I do mirror peoples attitudes, yes. It sometimes has consequences.

You might want to read my post again. Where exactly am I disagreeing with you?


----------



## Deleted User (Aug 13, 2019)

Thank God Trump is building that Wall.
We don't want your teens on THIS side of the border.


----------



## Humanity (Aug 13, 2019)

Japanese cartoons are mostly immature and scummy, to be fair.


----------



## MasterJ360 (Aug 13, 2019)

Humanity said:


> Japanese cartoons are mostly immature and scummy, to be fair.


theres nothing fair of it contributing to mass shootings in the US it shouldn't even be brought up in this discussion at all.


----------



## Deleted User (Aug 13, 2019)

Why don't we blame the news which is one of the most violent TV stations?


----------



## spotanjo3 (Aug 13, 2019)

One: Politicians are an idiots people who never played the video games and they might don't have time to watch tv and movies.

Second: Games, TV, and Movies with violence "MIGHT" be bad influence, yes. However, it doesn't mean necessarily are true. Depends on individual's view. It can effect them. For me, I watched violence all my life and it doesn't mean anything to me. Just fiction and entertainment and no effect on me at all. Yes, I hate violence from games, tv, and movies but I like some of them depends on my taste. The war was one I hate because it was so real like reality. I won't watched it. Some others that are So fictions then I don't mind and doesn't influence me at all. 

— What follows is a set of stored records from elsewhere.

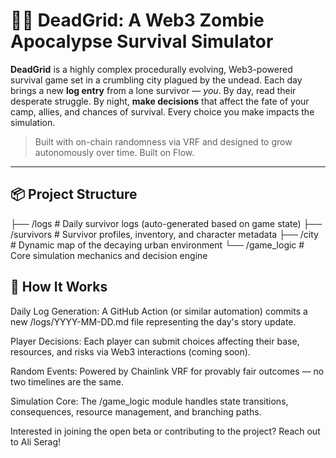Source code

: # 🧟‍♂️ DeadGrid: A Web3 Zombie Apocalypse Survival Simulator

**DeadGrid** is a highly complex procedurally evolving, Web3-powered survival game set in a crumbling city plagued by the undead. Each day brings a new **log entry** from a lone survivor — *you*. By day, read their desperate struggle. By night, **make decisions** that affect the fate of your camp, allies, and chances of survival. Every choice you make impacts the simulation.

> Built with on-chain randomness via VRF and designed to grow autonomously over time. Built on Flow.

---

## 📦 Project Structure


├── /logs          # Daily survivor logs (auto-generated based on game state)
├── /survivors     # Survivor profiles, inventory, and character metadata
├── /city          # Dynamic map of the decaying urban environment
└── /game_logic    # Core simulation mechanics and decision engine

## 🔮 How It Works
Daily Log Generation:
A GitHub Action (or similar automation) commits a new /logs/YYYY-MM-DD.md file representing the day's story update.

Player Decisions:
Each player can submit choices affecting their base, resources, and risks via Web3 interactions (coming soon).

Random Events:
Powered by Chainlink VRF for provably fair outcomes — no two timelines are the same.

Simulation Core:
The /game_logic module handles state transitions, consequences, resource management, and branching paths.

Interested in joining the open beta or contributing to the project? Reach out to Ali Serag!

I wish that politicians can just please shut up and mind their own business and just get lost.


----------



## burial (Aug 13, 2019)

Its more than politicians, its your average american idiot too.

Media has always been blamed for violence....music, books, movies, games, etc....


----------



## MasterJ360 (Aug 13, 2019)

Media has only further extended violence, but its been a thing even before technology took place. Politicians/Trump just want to use it as a scapegoat to finger point
instead of going after parents or gun control itself. But in the recent mass shooting it was the Police fault for not taking the suspect's mother's phone call seriously which could have saved lives.


----------



## ShadowOne333 (Aug 13, 2019)

And to think that I used to believe South Park was just dark parody of things...
I never thought it would actually come to that.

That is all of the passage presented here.